### WHAT YOU WILL DO
Give back each line of the listing below that contains the string "have".

### DATA FOR THIS EXERCISE
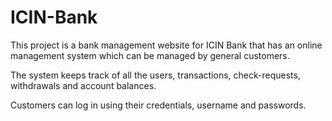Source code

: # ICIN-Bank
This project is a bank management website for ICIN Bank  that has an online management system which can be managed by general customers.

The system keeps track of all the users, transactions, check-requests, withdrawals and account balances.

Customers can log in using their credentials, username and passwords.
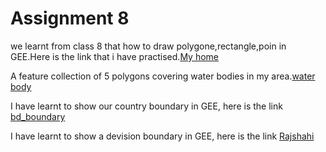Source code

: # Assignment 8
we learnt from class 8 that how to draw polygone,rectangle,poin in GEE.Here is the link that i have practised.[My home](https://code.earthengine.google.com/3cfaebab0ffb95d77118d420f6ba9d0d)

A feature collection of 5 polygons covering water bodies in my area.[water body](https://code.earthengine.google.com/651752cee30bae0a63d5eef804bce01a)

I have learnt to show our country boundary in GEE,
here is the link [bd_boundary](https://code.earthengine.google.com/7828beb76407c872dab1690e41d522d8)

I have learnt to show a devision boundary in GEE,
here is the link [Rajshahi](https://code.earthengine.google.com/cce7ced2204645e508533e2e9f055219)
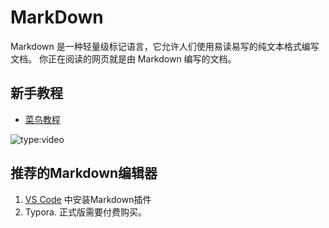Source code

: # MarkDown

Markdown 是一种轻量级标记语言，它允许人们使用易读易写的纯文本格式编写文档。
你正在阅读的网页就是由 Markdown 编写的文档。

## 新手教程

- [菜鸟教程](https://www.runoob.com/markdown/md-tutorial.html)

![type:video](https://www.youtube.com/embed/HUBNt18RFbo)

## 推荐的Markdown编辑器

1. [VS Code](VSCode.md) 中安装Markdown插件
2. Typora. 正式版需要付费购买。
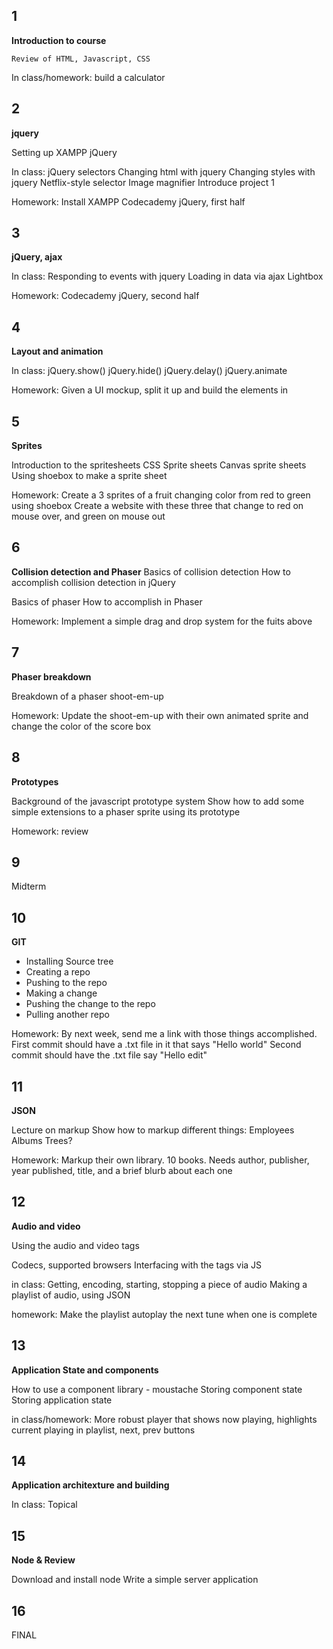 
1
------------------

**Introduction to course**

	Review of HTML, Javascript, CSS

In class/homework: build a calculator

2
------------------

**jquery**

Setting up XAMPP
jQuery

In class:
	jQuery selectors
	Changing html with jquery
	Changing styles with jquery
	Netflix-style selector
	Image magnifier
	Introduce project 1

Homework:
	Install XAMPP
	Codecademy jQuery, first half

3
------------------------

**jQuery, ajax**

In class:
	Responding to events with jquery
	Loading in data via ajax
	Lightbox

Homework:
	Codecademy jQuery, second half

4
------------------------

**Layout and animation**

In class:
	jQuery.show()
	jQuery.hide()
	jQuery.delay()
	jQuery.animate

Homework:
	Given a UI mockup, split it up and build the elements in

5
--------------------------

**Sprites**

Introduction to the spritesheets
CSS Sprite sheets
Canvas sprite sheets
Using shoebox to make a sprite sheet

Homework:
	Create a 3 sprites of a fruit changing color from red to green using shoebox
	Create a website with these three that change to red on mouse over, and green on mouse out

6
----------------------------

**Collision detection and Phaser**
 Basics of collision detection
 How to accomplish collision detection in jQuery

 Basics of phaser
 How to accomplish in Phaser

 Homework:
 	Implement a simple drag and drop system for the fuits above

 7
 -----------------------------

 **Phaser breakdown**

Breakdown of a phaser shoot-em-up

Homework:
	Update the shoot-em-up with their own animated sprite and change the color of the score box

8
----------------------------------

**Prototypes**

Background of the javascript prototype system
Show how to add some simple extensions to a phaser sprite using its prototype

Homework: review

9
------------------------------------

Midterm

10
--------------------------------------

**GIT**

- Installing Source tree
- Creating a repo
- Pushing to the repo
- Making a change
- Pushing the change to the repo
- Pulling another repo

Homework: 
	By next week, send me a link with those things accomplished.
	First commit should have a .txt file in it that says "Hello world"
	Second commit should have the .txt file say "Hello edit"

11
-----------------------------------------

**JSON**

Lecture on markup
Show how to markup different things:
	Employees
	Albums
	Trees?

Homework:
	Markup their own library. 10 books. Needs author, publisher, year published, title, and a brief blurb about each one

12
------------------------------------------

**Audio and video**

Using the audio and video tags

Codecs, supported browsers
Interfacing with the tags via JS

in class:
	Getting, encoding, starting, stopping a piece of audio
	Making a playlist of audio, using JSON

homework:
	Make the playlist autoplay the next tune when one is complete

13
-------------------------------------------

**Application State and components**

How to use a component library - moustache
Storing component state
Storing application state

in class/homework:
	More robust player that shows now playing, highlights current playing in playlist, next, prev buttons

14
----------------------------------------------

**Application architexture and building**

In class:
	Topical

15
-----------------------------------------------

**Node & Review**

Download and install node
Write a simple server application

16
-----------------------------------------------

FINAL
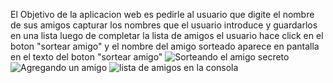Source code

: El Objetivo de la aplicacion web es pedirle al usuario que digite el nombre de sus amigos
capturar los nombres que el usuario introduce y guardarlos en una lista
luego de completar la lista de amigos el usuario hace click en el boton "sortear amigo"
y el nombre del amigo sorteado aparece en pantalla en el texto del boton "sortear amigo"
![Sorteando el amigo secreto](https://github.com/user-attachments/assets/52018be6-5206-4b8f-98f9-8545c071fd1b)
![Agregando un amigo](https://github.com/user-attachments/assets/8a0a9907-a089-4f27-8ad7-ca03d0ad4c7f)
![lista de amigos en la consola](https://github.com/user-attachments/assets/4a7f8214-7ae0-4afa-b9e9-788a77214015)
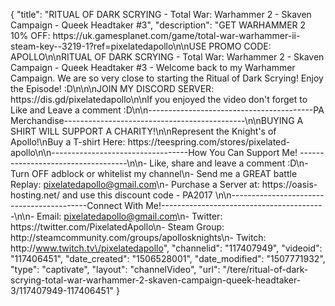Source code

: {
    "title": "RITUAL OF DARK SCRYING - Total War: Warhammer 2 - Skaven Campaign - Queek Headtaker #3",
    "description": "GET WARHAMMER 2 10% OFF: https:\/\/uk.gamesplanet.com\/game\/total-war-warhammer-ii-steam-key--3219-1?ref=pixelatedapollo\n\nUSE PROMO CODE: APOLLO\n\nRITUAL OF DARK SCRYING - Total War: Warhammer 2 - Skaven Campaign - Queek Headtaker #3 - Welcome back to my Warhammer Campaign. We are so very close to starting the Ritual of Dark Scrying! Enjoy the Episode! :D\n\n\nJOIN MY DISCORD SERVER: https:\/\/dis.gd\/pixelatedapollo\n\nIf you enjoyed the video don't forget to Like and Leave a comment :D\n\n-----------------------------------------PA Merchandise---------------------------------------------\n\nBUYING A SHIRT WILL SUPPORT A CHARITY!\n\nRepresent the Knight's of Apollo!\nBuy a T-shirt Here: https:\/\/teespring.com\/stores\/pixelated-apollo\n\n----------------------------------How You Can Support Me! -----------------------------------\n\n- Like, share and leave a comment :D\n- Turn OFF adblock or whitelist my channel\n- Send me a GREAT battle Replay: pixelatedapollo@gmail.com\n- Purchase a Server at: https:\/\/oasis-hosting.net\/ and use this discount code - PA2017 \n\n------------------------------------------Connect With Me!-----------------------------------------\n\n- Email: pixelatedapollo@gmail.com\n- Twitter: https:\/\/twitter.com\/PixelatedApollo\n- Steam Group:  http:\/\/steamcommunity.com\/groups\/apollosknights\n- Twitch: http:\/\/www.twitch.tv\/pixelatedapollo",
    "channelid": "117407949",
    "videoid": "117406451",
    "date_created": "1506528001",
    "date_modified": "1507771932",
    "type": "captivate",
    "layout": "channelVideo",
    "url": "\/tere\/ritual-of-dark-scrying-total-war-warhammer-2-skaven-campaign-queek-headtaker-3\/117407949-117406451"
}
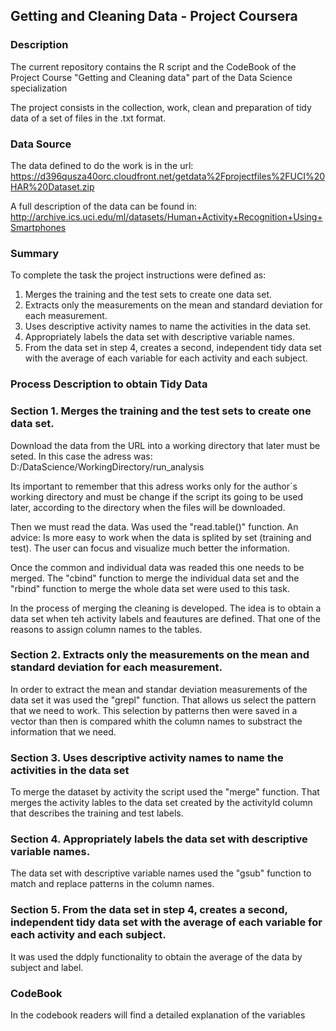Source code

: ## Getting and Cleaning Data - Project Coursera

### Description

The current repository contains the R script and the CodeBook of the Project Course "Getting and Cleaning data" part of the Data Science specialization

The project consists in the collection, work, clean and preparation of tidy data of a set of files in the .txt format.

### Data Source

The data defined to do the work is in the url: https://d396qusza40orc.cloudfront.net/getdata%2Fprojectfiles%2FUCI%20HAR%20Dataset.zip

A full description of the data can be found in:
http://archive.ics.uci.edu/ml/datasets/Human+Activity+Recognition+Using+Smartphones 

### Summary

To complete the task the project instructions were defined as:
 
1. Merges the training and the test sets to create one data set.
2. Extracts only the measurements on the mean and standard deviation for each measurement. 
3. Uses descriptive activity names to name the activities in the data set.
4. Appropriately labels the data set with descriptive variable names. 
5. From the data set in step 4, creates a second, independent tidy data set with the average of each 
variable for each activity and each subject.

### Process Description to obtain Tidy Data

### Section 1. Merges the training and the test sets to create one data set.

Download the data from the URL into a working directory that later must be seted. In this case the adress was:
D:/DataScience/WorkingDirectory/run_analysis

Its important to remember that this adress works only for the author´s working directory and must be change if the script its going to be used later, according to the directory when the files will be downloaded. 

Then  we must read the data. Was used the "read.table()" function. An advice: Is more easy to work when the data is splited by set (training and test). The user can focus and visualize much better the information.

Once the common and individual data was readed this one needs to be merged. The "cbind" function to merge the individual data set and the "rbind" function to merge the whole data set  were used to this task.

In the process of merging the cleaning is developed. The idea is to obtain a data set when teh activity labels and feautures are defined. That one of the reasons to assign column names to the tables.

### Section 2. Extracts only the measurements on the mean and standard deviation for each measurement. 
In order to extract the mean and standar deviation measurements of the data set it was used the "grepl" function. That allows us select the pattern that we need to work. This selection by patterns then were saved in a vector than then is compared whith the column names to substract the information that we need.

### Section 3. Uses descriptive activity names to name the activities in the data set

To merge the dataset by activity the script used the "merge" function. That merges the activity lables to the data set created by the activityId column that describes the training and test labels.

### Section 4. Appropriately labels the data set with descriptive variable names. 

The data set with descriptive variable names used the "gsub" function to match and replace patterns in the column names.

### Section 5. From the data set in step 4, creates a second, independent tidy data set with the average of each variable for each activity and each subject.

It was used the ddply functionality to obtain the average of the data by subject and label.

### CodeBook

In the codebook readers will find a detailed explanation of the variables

### WRITTEN SOLUTION
we learnt from class 8 that how to draw polygone,rectangle,poin in GEE.Here is the link that i have practised.[My home](https://code.earthengine.google.com/3cfaebab0ffb95d77118d420f6ba9d0d)
I have learnt to show our country boundary in GEE,
I have learnt to show a devision boundary in GEE,
	First commit should have a .txt file in it that says "Hello world"
	Second commit should have the .txt file say "Hello edit"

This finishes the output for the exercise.